13 mai 2011, 17 h 51
Jean-François Cloutier, Argent

La généreuse subvention octroyée à la Conférence de Montréal par l’Autorité des marchés financiers suscite l’indignation d’Yves Michaud, le fondateur du MÉDAC, qui souligne que cette conférence dure quatre jours, alors que le MÉDAC travaille 365 jours par année.

L’AMF a accordé une subvention de 375 000 $ sur trois ans à cet événement réunissant en juin des leaders internationaux, mais vient d’annoncer qu’elle ne renouvellerait pas une subvention annuelle de 100 000 $ accordée au MÉDAC, dont le mandat est de défendre les petits et les moyens actionnaires au Québec.

Selon M. Michaud, les choix de l’AMF témoignent d’un manque de jugement flagrant, d’autant que la subvention à la Conférence a été puisée à même le Fonds pour l’éducation et la saine gouvernance de l’AMF, lequel se finance avec les amendes imposées à des acteurs du monde financier.

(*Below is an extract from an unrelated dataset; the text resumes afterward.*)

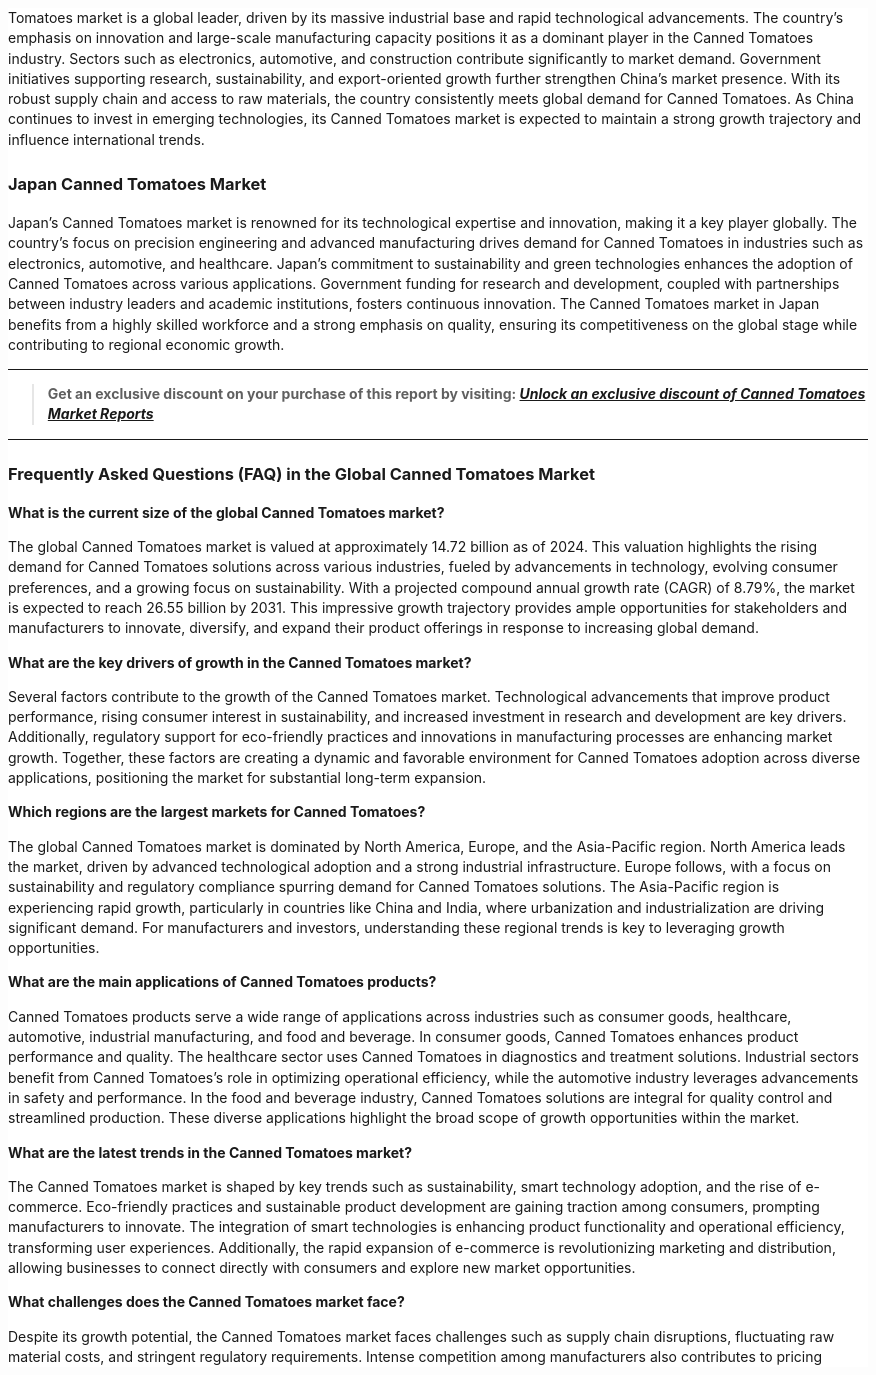 Tomatoes market is a global leader, driven by its massive industrial base and rapid technological advancements. The country&rsquo;s emphasis on innovation and large-scale manufacturing capacity positions it as a dominant player in the Canned Tomatoes industry. Sectors such as electronics, automotive, and construction contribute significantly to market demand. Government initiatives supporting research, sustainability, and export-oriented growth further strengthen China&rsquo;s market presence. With its robust supply chain and access to raw materials, the country consistently meets global demand for Canned Tomatoes. As China continues to invest in emerging technologies, its Canned Tomatoes market is expected to maintain a strong growth trajectory and influence international trends.</p><h3>Japan Canned Tomatoes Market</h3><p>Japan&rsquo;s Canned Tomatoes market is renowned for its technological expertise and innovation, making it a key player globally. The country&rsquo;s focus on precision engineering and advanced manufacturing drives demand for Canned Tomatoes in industries such as electronics, automotive, and healthcare. Japan&rsquo;s commitment to sustainability and green technologies enhances the adoption of Canned Tomatoes across various applications. Government funding for research and development, coupled with partnerships between industry leaders and academic institutions, fosters continuous innovation. The Canned Tomatoes market in Japan benefits from a highly skilled workforce and a strong emphasis on quality, ensuring its competitiveness on the global stage while contributing to regional economic growth.</p><hr /><blockquote><p><strong>Get an exclusive discount on your purchase of this report by visiting: <em><a href="://marketresearchpulse.com/ask-for-discount/68077?utm_source=Github&amp;utm_medium=0114">Unlock an exclusive discount of Canned Tomatoes Market Reports</a></em>&nbsp;</strong></p></blockquote><hr /><h3>Frequently Asked Questions (FAQ) in the Global Canned Tomatoes Market</h3><p><strong>What is the current size of the global Canned Tomatoes market?</strong></p><p>The global Canned Tomatoes market is valued at approximately 14.72 billion as of 2024. This valuation highlights the rising demand for Canned Tomatoes solutions across various industries, fueled by advancements in technology, evolving consumer preferences, and a growing focus on sustainability. With a projected compound annual growth rate (CAGR) of 8.79%, the market is expected to reach 26.55 billion by 2031. This impressive growth trajectory provides ample opportunities for stakeholders and manufacturers to innovate, diversify, and expand their product offerings in response to increasing global demand.</p><p><strong>What are the key drivers of growth in the Canned Tomatoes market?</strong></p><p>Several factors contribute to the growth of the Canned Tomatoes market. Technological advancements that improve product performance, rising consumer interest in sustainability, and increased investment in research and development are key drivers. Additionally, regulatory support for eco-friendly practices and innovations in manufacturing processes are enhancing market growth. Together, these factors are creating a dynamic and favorable environment for Canned Tomatoes adoption across diverse applications, positioning the market for substantial long-term expansion.</p><p><strong>Which regions are the largest markets for Canned Tomatoes?</strong></p><p>The global Canned Tomatoes market is dominated by North America, Europe, and the Asia-Pacific region. North America leads the market, driven by advanced technological adoption and a strong industrial infrastructure. Europe follows, with a focus on sustainability and regulatory compliance spurring demand for Canned Tomatoes solutions. The Asia-Pacific region is experiencing rapid growth, particularly in countries like China and India, where urbanization and industrialization are driving significant demand. For manufacturers and investors, understanding these regional trends is key to leveraging growth opportunities.</p><p><strong>What are the main applications of Canned Tomatoes products?</strong></p><p>Canned Tomatoes products serve a wide range of applications across industries such as consumer goods, healthcare, automotive, industrial manufacturing, and food and beverage. In consumer goods, Canned Tomatoes enhances product performance and quality. The healthcare sector uses Canned Tomatoes in diagnostics and treatment solutions. Industrial sectors benefit from Canned Tomatoes&rsquo;s role in optimizing operational efficiency, while the automotive industry leverages advancements in safety and performance. In the food and beverage industry, Canned Tomatoes solutions are integral for quality control and streamlined production. These diverse applications highlight the broad scope of growth opportunities within the market.</p><p><strong>What are the latest trends in the Canned Tomatoes market?</strong></p><p>The Canned Tomatoes market is shaped by key trends such as sustainability, smart technology adoption, and the rise of e-commerce. Eco-friendly practices and sustainable product development are gaining traction among consumers, prompting manufacturers to innovate. The integration of smart technologies is enhancing product functionality and operational efficiency, transforming user experiences. Additionally, the rapid expansion of e-commerce is revolutionizing marketing and distribution, allowing businesses to connect directly with consumers and explore new market opportunities.</p><p><strong>What challenges does the Canned Tomatoes market face?</strong></p><p>Despite its growth potential, the Canned Tomatoes market faces challenges such as supply chain disruptions, fluctuating raw material costs, and stringent regulatory requirements. Intense competition among manufacturers also contributes to pricing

« C’est de la grossière indécence de la part des Desmarais d’aller crécher sur le bras de l’État », a soutenu M. Michaud, qui mentionne que le principal partenaire privé de l’événement est Power Corporation du Canada.

Cette année, l’AMF compte parmi les cinq commanditaires de prestige de l’événement, et le président de l’AMF, Mario Albert, devrait animer la séance inaugurale de la Conférence intitulée « Une reprise encore fragile ». L’AMF y commandite en outre un forum sur la stabilité financière.

M. Michaud souligne que les frères Desmarais empochent tous les deux plus de 5 M $ par année et n’ont pas besoin d’argent public pour financer un événement de la sorte. « On parle d’un événement bling-bling à la Sarkozy où il faut payer 2850 $ pour pouvoir rencontrer un conférencier », a-t-il relevé.

Avec le retrait de la subvention accordée au MÉDAC par l’AMF, le fondateur de l’organisme, Yves Michaud, estime que l’éducation des petits actionnaires risque d’être négligée. Le MÉDAC tient samedi son assemblée annuelle à Montréal.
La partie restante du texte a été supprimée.